At work, I’m starting to implement OCS Inventory NG on our Linux boxes to keep track of hardware. Part of the plan is also that we have a MediaWiki installation for internal documentation, and articles for every host (named as the hostname). I’m going to pull data from OCS into the articles based on hostname (via a PHP include) so the documentation will automatically include up-to-date information on hardware.

Since we’re moving to MySQL-backed DHCP, I decided that it would also be nice to include DHCP information and links to our web tool to edit the host (like setting PXE boot information). This is pretty easy for the ethX interfaces, as OCS collects MAC addresses and I can search our DHCP database for them. However, it isn’t as simple for the iLOM interface, which (obviously) OCS knows nothing about - though it’s arguably one of the most-forgotten things on our machines.
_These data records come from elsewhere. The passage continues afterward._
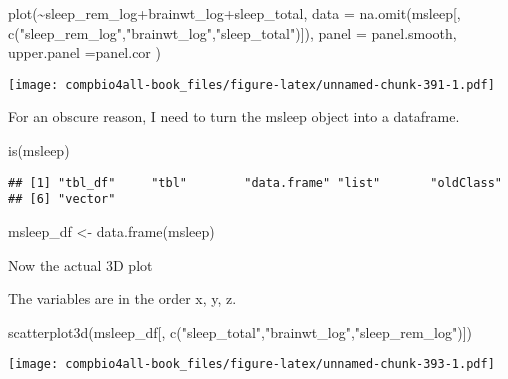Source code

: \documentclass[
]{book}
\newenvironment{Shaded}{\begin{snugshade}}{\end{snugshade}}
\newcommand{\AttributeTok}[1]{\textcolor[rgb]{0.77,0.63,0.00}{#1}}
\newcommand{\FunctionTok}[1]{\textcolor[rgb]{0.00,0.00,0.00}{#1}}
\newcommand{\NormalTok}[1]{#1}
\newcommand{\OtherTok}[1]{\textcolor[rgb]{0.56,0.35,0.01}{#1}}
\newcommand{\SpecialCharTok}[1]{\textcolor[rgb]{0.00,0.00,0.00}{#1}}
\newcommand{\StringTok}[1]{\textcolor[rgb]{0.31,0.60,0.02}{#1}}
\begin{document}
\begin{Shaded}
\begin{Highlighting}[]
\FunctionTok{plot}\NormalTok{(}\SpecialCharTok{\textasciitilde{}}\NormalTok{sleep\_rem\_log}\SpecialCharTok{+}\NormalTok{brainwt\_log}\SpecialCharTok{+}\NormalTok{sleep\_total, }
     \AttributeTok{data =} \FunctionTok{na.omit}\NormalTok{(msleep[, }\FunctionTok{c}\NormalTok{(}\StringTok{"sleep\_rem\_log"}\NormalTok{,}\StringTok{"brainwt\_log"}\NormalTok{,}\StringTok{"sleep\_total"}\NormalTok{)]),}
     \AttributeTok{panel =}\NormalTok{ panel.smooth,}
      \AttributeTok{upper.panel =}\NormalTok{panel.cor )}
\end{Highlighting}
\end{Shaded}

\texttt{[image: compbio4all-book\_files/figure-latex/unnamed-chunk-391-1.pdf]}

For an obscure reason, I need to turn the msleep object into a dataframe.

\begin{Shaded}
\begin{Highlighting}[]
\FunctionTok{is}\NormalTok{(msleep)}
\end{Highlighting}
\end{Shaded}

\begin{verbatim}
## [1] "tbl_df"     "tbl"        "data.frame" "list"       "oldClass"  
## [6] "vector"
\end{verbatim}

\begin{Shaded}
\begin{Highlighting}[]
\NormalTok{msleep\_df }\OtherTok{\textless{}{-}} \FunctionTok{data.frame}\NormalTok{(msleep)}
\end{Highlighting}
\end{Shaded}

Now the actual 3D plot

The variables are in the order x, y, z.

\begin{Shaded}
\begin{Highlighting}[]
\FunctionTok{scatterplot3d}\NormalTok{(msleep\_df[, }\FunctionTok{c}\NormalTok{(}\StringTok{"sleep\_total"}\NormalTok{,}\StringTok{"brainwt\_log"}\NormalTok{,}\StringTok{"sleep\_rem\_log"}\NormalTok{)])}
\end{Highlighting}
\end{Shaded}

\texttt{[image: compbio4all-book\_files/figure-latex/unnamed-chunk-393-1.pdf]}
\end{document}
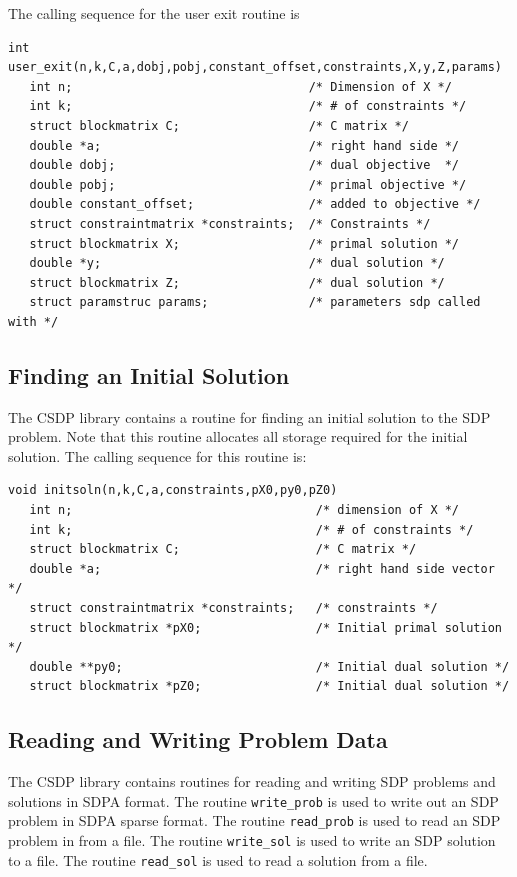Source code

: \documentclass{article}
\begin{document}
The calling sequence for the user exit routine is
\begin{verbatim}
int user_exit(n,k,C,a,dobj,pobj,constant_offset,constraints,X,y,Z,params)
   int n;                                 /* Dimension of X */
   int k;                                 /* # of constraints */
   struct blockmatrix C;                  /* C matrix */
   double *a;                             /* right hand side */
   double dobj;                           /* dual objective  */
   double pobj;                           /* primal objective */
   double constant_offset;                /* added to objective */ 
   struct constraintmatrix *constraints;  /* Constraints */
   struct blockmatrix X;                  /* primal solution */
   double *y;                             /* dual solution */
   struct blockmatrix Z;                  /* dual solution */
   struct paramstruc params;              /* parameters sdp called with */
\end{verbatim}
\subsection*{Finding an Initial Solution}
The CSDP library contains a routine for finding an initial solution to the
SDP problem.  Note that this routine allocates all storage required for the
initial solution.  The calling sequence for this routine is:

\begin{verbatim}
void initsoln(n,k,C,a,constraints,pX0,py0,pZ0)
   int n;                                  /* dimension of X */
   int k;                                  /* # of constraints */
   struct blockmatrix C;                   /* C matrix */
   double *a;                              /* right hand side vector */
   struct constraintmatrix *constraints;   /* constraints */
   struct blockmatrix *pX0;                /* Initial primal solution */
   double **py0;                           /* Initial dual solution */
   struct blockmatrix *pZ0;                /* Initial dual solution */
\end{verbatim}


\subsection*{Reading and Writing Problem Data}
The CSDP library contains routines for reading and writing SDP
problems and solutions in SDPA format. The routine {\tt write\_prob}
is used to write out an SDP problem in SDPA sparse format.  The
routine {\tt read\_prob} is used to read an SDP problem in from a
file.  The routine {\tt write\_sol} is used to write an SDP solution
to a file.  The routine {\tt read\_sol} is used to read a solution
from a file.
\end{document}
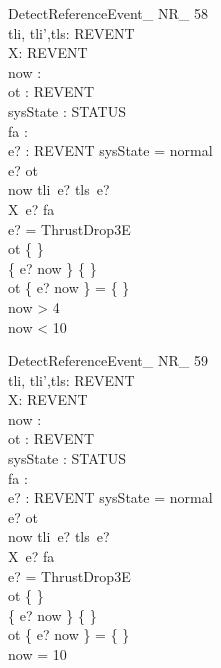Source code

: \begin{schema}{DetectReferenceEvent\_ NR\_ 58}\\
tli, tli',tls: REVENT \fun \nat \\
X: REVENT \fun \nat \\
 now : \nat \\
 ot : REVENT \pfun \nat \\
 sysState : STATUS \\
 fa : \nat \\
 e? : REVENT 
\where
 sysState = normal \\
 e? \notin \dom ot \\
 now \in tli~e? \upto tls~e? \\
 X~e? \geq fa \\
 e? = ThrustDrop3E \\
 ot \neq \{ \} \\
 \{ e? \mapsto now \} \neq \{ \} \\
 ot \cap \{ e? \mapsto now \} = \{ \} \\
 now > 4 \\
 now < 10
\end{schema}


\begin{schema}{DetectReferenceEvent\_ NR\_ 59}\\
tli, tli',tls: REVENT \fun \nat \\
X: REVENT \fun \nat \\
 now : \nat \\
 ot : REVENT \pfun \nat \\
 sysState : STATUS \\
 fa : \nat \\
 e? : REVENT 
\where
 sysState = normal \\
 e? \notin \dom ot \\
 now \in tli~e? \upto tls~e? \\
 X~e? \geq fa \\
 e? = ThrustDrop3E \\
 ot \neq \{ \} \\
 \{ e? \mapsto now \} \neq \{ \} \\
 ot \cap \{ e? \mapsto now \} = \{ \} \\
 now = 10
\end{schema}
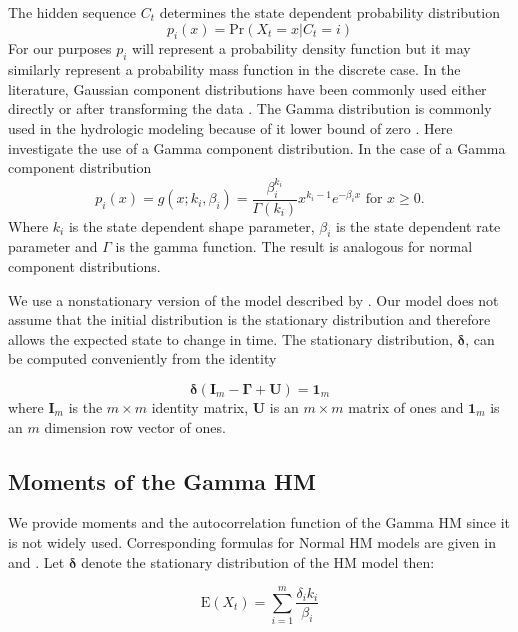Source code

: \documentclass[wrr]{AGUTeX}
\begin{document}
\begin{article}
The hidden sequence $C_t$ determines the state dependent probability distribution 
\begin{equation}
p_i(x)=\mbox{Pr}(X_t = x | C_t =i)
\end{equation}
For our purposes $p_i$ will represent a probability density function but it may similarly represent a probability mass function in the discrete case.  In the literature, Gaussian component distributions have been commonly used either directly or after transforming the data \citep{Jackson:1975gn,Thyer:2000ud,Akntug:2005wx,Gelati:2010wk}.  The Gamma distribution is commonly used in the hydrologic modeling because of it lower bound of zero \cite{Salas1980}. Here investigate the use of a Gamma component distribution.  In the case of a Gamma component distribution
\begin{equation}
p_i(x) = g(x;k_i,\beta_i) = \frac{\beta_i^{k_i}}{\Gamma(k_i)} x^{k_i-1} e^{-\beta_i {x}} \text{ for }x \geq 0.
\end{equation}
Where $k_i$ is the state dependent shape parameter, $\beta_i$ is the state dependent rate parameter and $\Gamma$ is the gamma function. The result is analogous for normal component distributions. 

We use a nonstationary version of the model described by \cite{Akntug:2005wx}.  Our model does not assume that the initial distribution is the stationary distribution and therefore allows the expected state to change in time. The stationary distribution, $\boldsymbol{\delta}$, can be computed conveniently from the identity \citep{Zucchini:2009vl}

\begin{equation}
\boldsymbol\delta(\mathbf{I}_m - \boldsymbol\Gamma + \mathbf{U}) = \mathbf{1}_m
\end{equation}
%
where $\mathbf{I}_m $ is the $m\times m$ identity matrix, $\mathbf{U}$ is an $m\times m$ matrix of ones and  $\mathbf{1}_m$ is an $m$ dimension row vector of ones.

\subsection{Moments of the Gamma HM}
We provide moments and the autocorrelation function of the Gamma HM since it is not widely used. Corresponding formulas for Normal HM models are given in \cite{Akntug:2005wx} and \cite{springerlink:10.1007/978-0-387-35768-3_10}.  Let $\boldsymbol{\delta}$ denote the stationary distribution of the HM model then:

\begin{equation}
\mbox{E}(X_t) = \displaystyle\sum_{i=1}^m\frac{\delta_ik_i}{\beta_i}
\end{equation}


\end{article}
\end{document}
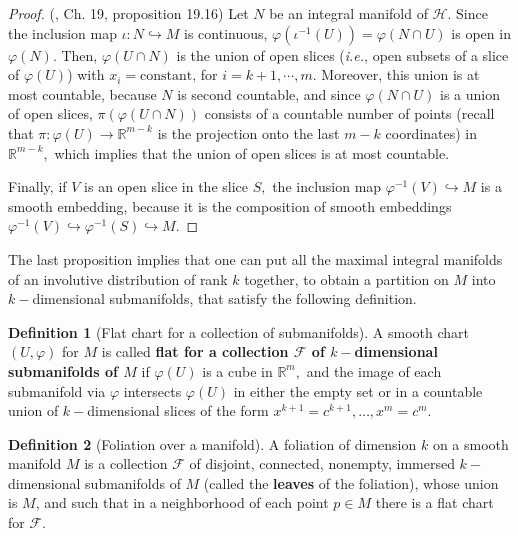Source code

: \documentclass[12pt, letterpaper, reqno]{amsart}
\theoremstyle{definition}
\newtheorem{df}{Definition}
\theoremstyle{plain}
\theoremstyle{remark}
\begin{document}
\begin{proof}(\cite{lee2003introduction}, Ch. 19, proposition 19.16)
	Let $ N $ be an integral manifold of $ \mathcal{H}. $ Since the inclusion map $ \iota: N \hookrightarrow M $ is continuous, $ \varphi( \iota^{-1}(U))=\varphi(N\cap U) $  is open in $ \varphi(N) $. Then, $ \varphi(U\cap N) $ is the union of open slices (\textit{i.e.}, open subsets of a slice of $ \varphi(U)$) with $ x_i=\text{constant} $, for $ i=k+1,\cdots,m.$ Moreover, this union is at most countable, because $ N $ is second countable, and since $ \varphi(N\cap U) $ is a union of open slices, $ \pi(\varphi(U\cap N)) $ consists of a countable number of points (recall that $ \pi: \varphi(U) \rightarrow \mathbb{R}^{m-k} $ is the projection onto the last $ m-k $ coordinates) in $ \mathbb{R}^{m-k}, $ which implies that the union of open slices is at most countable.  

	Finally, if $ V $ is an open slice in the slice $ S, $ the inclusion map $ \varphi^{-1}(V) \hookrightarrow M $ is a smooth embedding, because it is the composition of smooth embeddings $ \varphi^{-1}(V)\hookrightarrow \varphi^{-1}(S) \hookrightarrow M.$ 
\end{proof}

The last proposition implies that one can put all the maximal integral manifolds of an involutive distribution of rank $ k $  together, to obtain a partition on $ M $ into $ k- $dimensional submanifolds, that satisfy the following definition.
\begin{df}[Flat chart for a collection of submanifolds]
	A smooth chart $ (U,\varphi) $ for $ M $ is called \textbf{flat for a collection $ \mathcal{F} $ of $ k- $dimensional submanifolds of $ M $} if $ \varphi(U) $ is a cube in $ \mathbb{R}^m, $ and the image of each submanifold via $ \varphi $ intersects $ \varphi(U) $ in either the empty set or in a countable union of $ k- $dimensional slices of the form $ x^{k+1}=c^{k+1},\dots,x^m=c^m. $   
\end{df}

\begin{df}[Foliation over a manifold]
	A foliation of dimension $ k $ on a smooth manifold $ M $ is a collection $ \mathcal{F} $ of disjoint, connected, nonempty, immersed $ k- $dimensional submanifolds of $ M $ (called the \textbf{leaves} of the foliation), whose union is $ M $, and such that in a neighborhood of each point $ p\in M $ there is a flat chart for $ \mathcal{F}. $  
\end{df}
\end{document}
I know that HP Proliant servers have the nice little HP PSP (Proliant Support Pack) that includes tools such as hpasmcli, but Sun doesn’t have anything like that. (We just have one HP box in production right now, but I’ll probably be adding support for it soon).

Enter OpenIPMI. The iLOM has an IPMI interface, and the standard OpenIPMI-tools package in CentOS repositories has the ipmitool required to get the relevant information. A call is pretty simple: ipmitool -l open lan print 1 yields something like:

Set in Progress         : Set Complete
Auth Type Support       : NONE MD2 MD5 PASSWORD
Auth Type Enable        : Callback : MD2 MD5 PASSWORD
                        : User     : MD2 MD5 PASSWORD
                        : Operator : MD2 MD5 PASSWORD
                        : Admin    : MD2 MD5 PASSWORD
                        : OEM      :
IP Address Source       : DHCP Address
IP Address              : 172.16.xxx.xxx
Subnet Mask             : 255.255.255.224
MAC Address             : 00:14:4f:xx:xx:xx
SNMP Community String   : xxxxxx
IP Header               : TTL=0x00 Flags=0x00 Precedence=0x00 TOS=0x00
BMC ARP Control         : ARP Responses Disabled, Gratuitous ARP Disabled
Gratituous ARP Intrvl   : 5.0 seconds
Default Gateway IP      : 172.16.xx.xx
Default Gateway MAC     : 00:00:00:00:00:00
Backup Gateway IP       : 0.0.0.0
Backup Gateway MAC      : 00:00:00:00:00:00
802.1q VLAN ID          : Disabled
802.1q VLAN Priority    : 0
RMCP+ Cipher Suites     : 2,3,0
Cipher Suite Priv Max   : XXXXXXXXXXXXXXX
                        :     X=Cipher Suite Unused
                        :     c=CALLBACK
                        :     u=USER
                        :     o=OPERATOR
                        :     a=ADMIN
                        :     O=OEM

Now it’s just a matter of integrating this into ocsinventory-agent, having it run the command if present (and Sun hardware), and parsing the results. Once I have some actual code done, I’ll pass it along.

Many thanks to pseud0 on the Sun forums for answering my question about this.